Parties may want to use the DET in order to propagate information about DOI events. The system will support two broad data propagation patterns:

  • one-to-many: DOI events that are commonly harvested (pulled) by the DET system from a single source will be distributed freely to anybody who queries the DET API. Similarly, sources that push DOI events via the standard or scholarly linkback mechanisms, will also propagate their DOI events openly to anybody who queries the DET API. DOI events that are propagated in either of these cases will be kept and logged by the DET system along with appropriate provenance information. This will be the most common, default propagation model for the DET system.
  • one-to-one: Sources of DOI events can also report (push) DOI event data directly to owner of the relevant DOI if the DOI owner provides & registers a suitable end-point with the DET system. In these cases, data sources seeking to report information relating to a DOI, will be redirected (with a suitable 30X HTTP status and relevant headers) to the end-point specified by the DOI owner. The DET system will not keep the request or provenance information. One-to-one propagation model is designed to handle use cases where the source of the DOI event has put restrictions on the data and will only share the DOI events with the owner (registrant) of the DOI. This use case may be used, for example, by aggregators or A&I services that want to report confidential data directly back to a publisher. The advantage of the redirect mechanism is that CrossRef is not put into the position of having to secure sensitive data as said data will never reside on CrossRef systems.

Note that the two patterns can be combined. So, for example, a publisher might want to have public social media events reported to the DET and propagated accordingly, but to also to private third parties report confidential information directly to the publisher.

So Where Are We?

So to start with, the DET Working Group has grown substantially since the early days and we have representatives from a wide variety of stakeholders. The group includes:

  • Cameron Neylon, PLOS
  • Chris Shillum, Elsevier
  • Dom Mitchell, Co-action Publishing
  • Euan Adie, Altmetric
  • Jennifer Lin, PLOS
  • Juan Pablo Alperin, PKP
  • Kevin Dolby, Wellcome Trust
  • Liz Ferguson, Wiley
  • Maciej Rymarz, Mendeley
  • Mark Patterson, eLife
  • Martin Fenner, PLOS
  • Mike Thelwell, U Wolverhampton
  • Rachel Craven, BMC
  • Richard O’Beirne, OUP
  • Ruth Ivimey-Cook, eLife
  • Victoria Rao, Elsevier

As well as the usual contingent of CrossRef cat-herders including: Geoffrey Bilder, Rachael Lammey & Joe Wass.

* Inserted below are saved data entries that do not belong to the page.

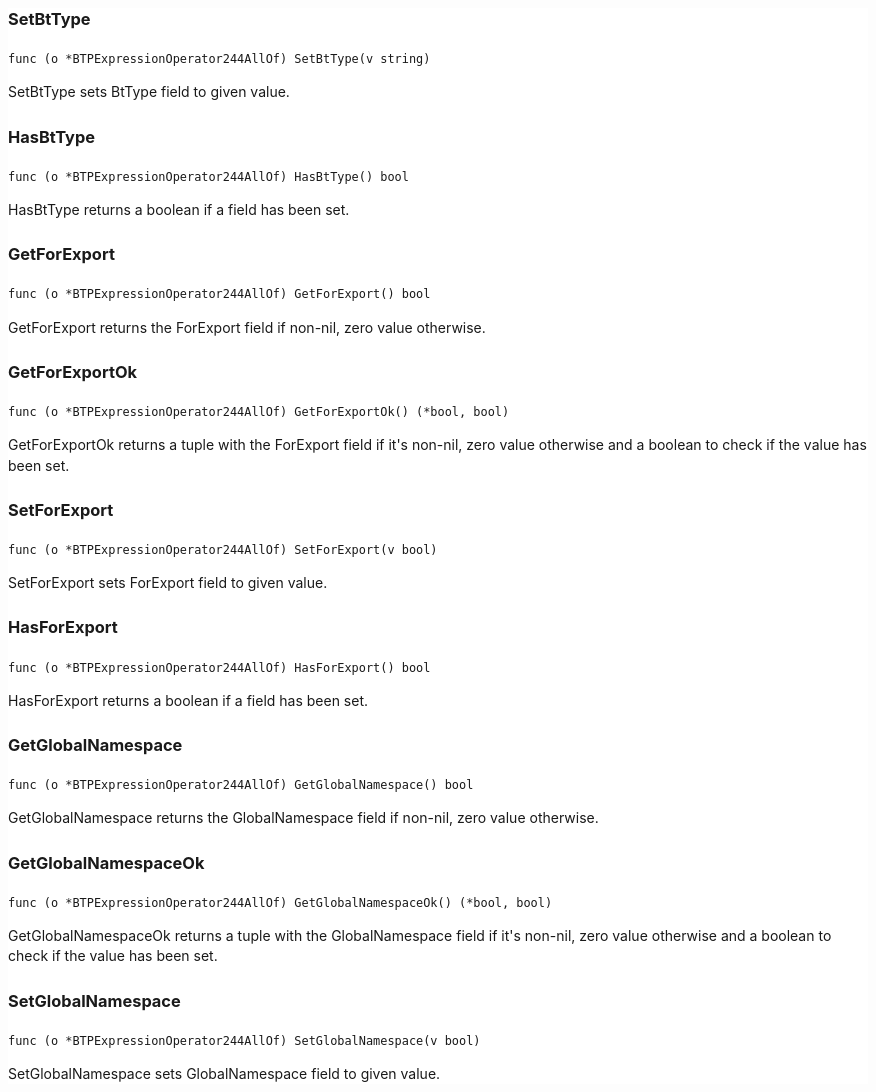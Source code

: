 ### SetBtType

`func (o *BTPExpressionOperator244AllOf) SetBtType(v string)`

SetBtType sets BtType field to given value.

### HasBtType

`func (o *BTPExpressionOperator244AllOf) HasBtType() bool`

HasBtType returns a boolean if a field has been set.

### GetForExport

`func (o *BTPExpressionOperator244AllOf) GetForExport() bool`

GetForExport returns the ForExport field if non-nil, zero value otherwise.

### GetForExportOk

`func (o *BTPExpressionOperator244AllOf) GetForExportOk() (*bool, bool)`

GetForExportOk returns a tuple with the ForExport field if it's non-nil, zero value otherwise
and a boolean to check if the value has been set.

### SetForExport

`func (o *BTPExpressionOperator244AllOf) SetForExport(v bool)`

SetForExport sets ForExport field to given value.

### HasForExport

`func (o *BTPExpressionOperator244AllOf) HasForExport() bool`

HasForExport returns a boolean if a field has been set.

### GetGlobalNamespace

`func (o *BTPExpressionOperator244AllOf) GetGlobalNamespace() bool`

GetGlobalNamespace returns the GlobalNamespace field if non-nil, zero value otherwise.

### GetGlobalNamespaceOk

`func (o *BTPExpressionOperator244AllOf) GetGlobalNamespaceOk() (*bool, bool)`

GetGlobalNamespaceOk returns a tuple with the GlobalNamespace field if it's non-nil, zero value otherwise
and a boolean to check if the value has been set.

### SetGlobalNamespace

`func (o *BTPExpressionOperator244AllOf) SetGlobalNamespace(v bool)`

SetGlobalNamespace sets GlobalNamespace field to given value.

When we announced the then-DET experiment, we said that one of the biggest challenges would be to create something that scaled to industry levels. At launch, we only loaded in about 317,500+ CrossRef DOIs representing publications from 2014 and we could see the system was going to struggle. Since then Martin Fenner and Jennifer Lin at PLOS have been focusing on making sure that the Lagotto code scales appropriately and now it is currently humming along with just over 11.5 million DOIs for which we’ve gathered over 64 million “events.” We aren’t worried about scalability on that front any more.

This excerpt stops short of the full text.